Bruins react to season suspension: ‘This challenge facing our world is much bigger than sports’

(Jim Davis /Globe Staff).

In wake of the ongoing coronavirus pandemic, the NHL — much like the rest of the world – has grinded to a halt.

Less than 24 hours after the NBA opted to suspend its 2019-20 season in an effort to curtail the ongoing COVID-19 outbreak, the NHL followed suit, pausing its campaign less than a month away from the Stanley Cup Playoffs. While just about every party involved is hoping for just a short break before a return to action later this spring — such a best-case scenario is far from a guarantee.

Narrowing the focus to just the product on the ice, Thursday's news comes as a shocking and brutal blow to the Bruins — who appeared to be well on their way to a Presidents' Trophy and an anticipated Cup run.

There are multiple scenarios that can transpire over the coming days and weeks in regard to both the Bruins and the league as a whole (all of which we'll cover extensively throughout this suspension here at BSJ).

A month-plus break in action could allow Boston to lick its wounds ahead of a playoff push, or could lead to a hefty amount of rust. The league could opt to dive right into playoff action, with the B's standing as the top dog with home ice throughout the gauntlet. Or, we could very well not see black and gold sweaters on the ice again until this fall — with a veteran roster looking to cash in on this short championship window forced to start from training camp once again.

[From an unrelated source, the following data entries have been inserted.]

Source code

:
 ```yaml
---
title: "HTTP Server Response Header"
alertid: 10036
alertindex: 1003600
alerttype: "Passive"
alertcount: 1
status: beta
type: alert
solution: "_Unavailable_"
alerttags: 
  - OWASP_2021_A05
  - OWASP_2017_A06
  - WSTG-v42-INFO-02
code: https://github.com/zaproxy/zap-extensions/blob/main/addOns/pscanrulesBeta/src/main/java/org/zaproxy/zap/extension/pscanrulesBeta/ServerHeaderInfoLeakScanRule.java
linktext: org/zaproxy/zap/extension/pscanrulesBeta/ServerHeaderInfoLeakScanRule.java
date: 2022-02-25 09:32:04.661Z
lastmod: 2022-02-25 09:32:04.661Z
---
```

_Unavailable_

Still, regardless of all the fallout that has erupted over an eventful couple of days, the Bruins reiterated in a collection of statements on Thursday that the league's decision to bite the bullet and sit out the next couple of weeks (at the minimum) was the correct call.

"Today’s news is difficult to process for our team, our staff, our city and our fans everywhere," Patrice Bergeron said. "As players, we love being able to compete and feed off the passion of our fans, but we understand that this challenge facing our world is much bigger than sports. We fully respect the NHL’s decision today and wish everyone good health until we can once again come together to celebrate the game we love.

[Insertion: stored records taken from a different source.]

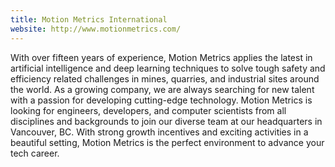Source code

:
 ```yaml
---
title: Motion Metrics International
website: http://www.motionmetrics.com/
---
```


With over fifteen years of experience, Motion Metrics applies the latest in artificial intelligence and deep learning techniques to solve tough safety and efficiency related challenges in mines, quarries, and industrial sites around the world. As a growing company, we are always searching for new talent with a passion for developing cutting-edge technology. Motion Metrics is looking for engineers, developers, and computer scientists from all disciplines and backgrounds to join our diverse team at our headquarters in Vancouver, BC. With strong growth incentives and exciting activities in a beautiful setting, Motion Metrics is the perfect environment to advance your tech career.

"While it’s disappointing the season has been paused, it’s become apparent that the situation is much larger than sports," Zdeno Chara added. "In a time like this it is important we continue to listen to experts whose job it is to maintain the safety and well-being of the population until the issue stabilizes.  That said, we hope the situation improves soon and we can resume our pursuit of the Stanley Cup. Finally, I’d like to wish everyone in the New England community, and people across the globe, safety and good health."

Yes, the prospect of no hockey — and really, no sports in general for at least the next couple of weeks — is a tough pill to swallow. But in the grand scheme of things, the actions taken by various sporting leagues and athletic conferences across North America on Wednesday and Thursday were a painful — but necessary — measure taken to both potentially salvage the remainder of the 2019-20 sporting year and, more importantly, curtail an ongoing crisis.

Such a sentiment was shared by the Bruins, who, much like the rest of us, can only sit and wait now.

"I think we all believe that the health and well-being of every individual person has to be the priority when decisions like this are made," Don Sweeney said. "We want to support the efforts of the entire Health sector as they dedicate their lives to care for those in need. Hopefully we are able to resume playing at some point and the pursuit of the Stanley Cup is realized and becomes a small part of the story. Right now, the world’s focus must remain on people staying healthy and recovering from these challenging times."